THE DATA Start Marker

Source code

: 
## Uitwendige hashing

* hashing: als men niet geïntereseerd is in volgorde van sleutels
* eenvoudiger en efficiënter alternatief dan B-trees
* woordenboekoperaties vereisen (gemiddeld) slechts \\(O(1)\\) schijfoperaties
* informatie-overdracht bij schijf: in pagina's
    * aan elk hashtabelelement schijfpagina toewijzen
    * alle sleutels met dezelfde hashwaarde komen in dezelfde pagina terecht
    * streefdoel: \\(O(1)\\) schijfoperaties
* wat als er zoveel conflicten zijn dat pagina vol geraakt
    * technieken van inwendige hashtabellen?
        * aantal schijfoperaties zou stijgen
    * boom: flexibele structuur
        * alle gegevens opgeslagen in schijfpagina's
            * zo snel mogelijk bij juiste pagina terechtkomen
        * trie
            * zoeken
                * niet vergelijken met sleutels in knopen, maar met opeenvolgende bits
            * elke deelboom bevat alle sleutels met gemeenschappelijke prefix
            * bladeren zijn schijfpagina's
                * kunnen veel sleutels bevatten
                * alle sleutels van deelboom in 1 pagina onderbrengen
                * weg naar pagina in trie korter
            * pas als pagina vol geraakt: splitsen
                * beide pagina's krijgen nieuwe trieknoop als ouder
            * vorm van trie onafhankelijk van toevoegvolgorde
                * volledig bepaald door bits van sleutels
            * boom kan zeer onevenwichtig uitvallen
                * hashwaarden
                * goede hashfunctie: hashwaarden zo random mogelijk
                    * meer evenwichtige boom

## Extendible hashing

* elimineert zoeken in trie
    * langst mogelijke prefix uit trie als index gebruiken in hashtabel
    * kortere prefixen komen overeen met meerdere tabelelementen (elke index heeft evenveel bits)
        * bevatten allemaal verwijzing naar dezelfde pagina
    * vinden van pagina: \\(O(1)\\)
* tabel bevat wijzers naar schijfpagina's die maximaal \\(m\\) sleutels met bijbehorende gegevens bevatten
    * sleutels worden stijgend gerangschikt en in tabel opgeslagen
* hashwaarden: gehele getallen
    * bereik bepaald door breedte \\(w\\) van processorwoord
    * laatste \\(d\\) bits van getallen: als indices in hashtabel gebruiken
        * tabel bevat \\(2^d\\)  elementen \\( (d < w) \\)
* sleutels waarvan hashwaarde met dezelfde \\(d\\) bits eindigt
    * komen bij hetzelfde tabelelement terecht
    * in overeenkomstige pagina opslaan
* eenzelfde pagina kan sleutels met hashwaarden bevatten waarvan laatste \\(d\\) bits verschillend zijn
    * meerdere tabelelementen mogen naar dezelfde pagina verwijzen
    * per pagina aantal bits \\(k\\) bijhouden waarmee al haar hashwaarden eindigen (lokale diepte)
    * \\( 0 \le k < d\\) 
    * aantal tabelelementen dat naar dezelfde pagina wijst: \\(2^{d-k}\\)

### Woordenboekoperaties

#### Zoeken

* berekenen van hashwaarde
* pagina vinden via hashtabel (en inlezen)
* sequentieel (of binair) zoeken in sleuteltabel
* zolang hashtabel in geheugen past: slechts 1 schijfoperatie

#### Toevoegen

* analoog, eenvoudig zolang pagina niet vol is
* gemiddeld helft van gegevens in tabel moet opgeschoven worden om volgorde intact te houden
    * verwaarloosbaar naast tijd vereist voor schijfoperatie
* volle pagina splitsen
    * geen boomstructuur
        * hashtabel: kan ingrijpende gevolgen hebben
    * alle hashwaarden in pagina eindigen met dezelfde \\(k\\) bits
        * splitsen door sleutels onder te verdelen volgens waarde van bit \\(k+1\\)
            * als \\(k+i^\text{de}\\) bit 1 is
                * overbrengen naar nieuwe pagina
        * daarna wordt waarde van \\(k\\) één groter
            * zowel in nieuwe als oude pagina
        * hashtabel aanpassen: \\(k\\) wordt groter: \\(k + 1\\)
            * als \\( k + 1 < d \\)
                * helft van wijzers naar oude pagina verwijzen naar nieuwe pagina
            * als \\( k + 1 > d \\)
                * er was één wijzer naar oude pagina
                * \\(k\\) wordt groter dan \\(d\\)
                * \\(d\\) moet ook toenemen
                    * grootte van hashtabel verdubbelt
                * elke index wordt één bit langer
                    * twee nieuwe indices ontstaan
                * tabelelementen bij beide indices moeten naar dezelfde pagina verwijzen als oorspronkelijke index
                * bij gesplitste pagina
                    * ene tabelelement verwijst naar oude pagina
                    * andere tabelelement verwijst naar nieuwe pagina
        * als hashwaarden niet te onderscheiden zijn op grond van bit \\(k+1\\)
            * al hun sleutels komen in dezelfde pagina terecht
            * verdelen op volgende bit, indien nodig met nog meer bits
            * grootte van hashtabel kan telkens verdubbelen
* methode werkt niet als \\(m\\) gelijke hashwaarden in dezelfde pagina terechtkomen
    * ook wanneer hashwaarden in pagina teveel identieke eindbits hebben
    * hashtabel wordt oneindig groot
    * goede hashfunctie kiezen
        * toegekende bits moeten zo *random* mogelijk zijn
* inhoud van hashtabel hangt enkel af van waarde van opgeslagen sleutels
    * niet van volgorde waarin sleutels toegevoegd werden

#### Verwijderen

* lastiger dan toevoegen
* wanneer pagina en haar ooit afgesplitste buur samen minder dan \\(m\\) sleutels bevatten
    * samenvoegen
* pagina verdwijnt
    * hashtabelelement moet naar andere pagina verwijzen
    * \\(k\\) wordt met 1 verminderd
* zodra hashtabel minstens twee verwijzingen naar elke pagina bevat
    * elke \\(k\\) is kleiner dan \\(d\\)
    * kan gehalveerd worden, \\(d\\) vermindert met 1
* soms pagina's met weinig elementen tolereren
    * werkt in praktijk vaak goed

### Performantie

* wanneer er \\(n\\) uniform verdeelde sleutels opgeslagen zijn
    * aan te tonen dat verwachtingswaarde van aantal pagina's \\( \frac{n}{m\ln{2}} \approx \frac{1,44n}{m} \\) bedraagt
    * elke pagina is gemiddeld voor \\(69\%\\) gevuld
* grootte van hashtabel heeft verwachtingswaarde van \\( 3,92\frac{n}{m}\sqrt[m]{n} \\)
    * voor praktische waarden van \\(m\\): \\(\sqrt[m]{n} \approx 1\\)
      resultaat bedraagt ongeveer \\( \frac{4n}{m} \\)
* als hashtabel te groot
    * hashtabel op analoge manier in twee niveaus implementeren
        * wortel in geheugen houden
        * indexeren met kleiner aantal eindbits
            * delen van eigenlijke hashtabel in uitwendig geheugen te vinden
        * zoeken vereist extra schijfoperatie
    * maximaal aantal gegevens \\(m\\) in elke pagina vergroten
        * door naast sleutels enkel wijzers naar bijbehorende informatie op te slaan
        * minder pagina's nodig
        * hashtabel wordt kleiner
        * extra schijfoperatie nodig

THE DATA End Marker

EXERCISE. Copy the stretch of the records above that runs from the line with "mogen naar dezelfde pagina verwijzen" through the line with "waarde van bit \\(k+1\\)". Both end lines belong in the copy, and nothing else does.

EXERCISE ANSWER.
    * meerdere tabelelementen mogen naar dezelfde pagina verwijzen
    * per pagina aantal bits \\(k\\) bijhouden waarmee al haar hashwaarden eindigen (lokale diepte)
    * \\( 0 \le k < d\\) 
    * aantal tabelelementen dat naar dezelfde pagina wijst: \\(2^{d-k}\\)

### Woordenboekoperaties

#### Zoeken

* berekenen van hashwaarde
* pagina vinden via hashtabel (en inlezen)
* sequentieel (of binair) zoeken in sleuteltabel
* zolang hashtabel in geheugen past: slechts 1 schijfoperatie

#### Toevoegen

* analoog, eenvoudig zolang pagina niet vol is
* gemiddeld helft van gegevens in tabel moet opgeschoven worden om volgorde intact te houden
    * verwaarloosbaar naast tijd vereist voor schijfoperatie
* volle pagina splitsen
    * geen boomstructuur
        * hashtabel: kan ingrijpende gevolgen hebben
    * alle hashwaarden in pagina eindigen met dezelfde \\(k\\) bits
        * splitsen door sleutels onder te verdelen volgens waarde van bit \\(k+1\\)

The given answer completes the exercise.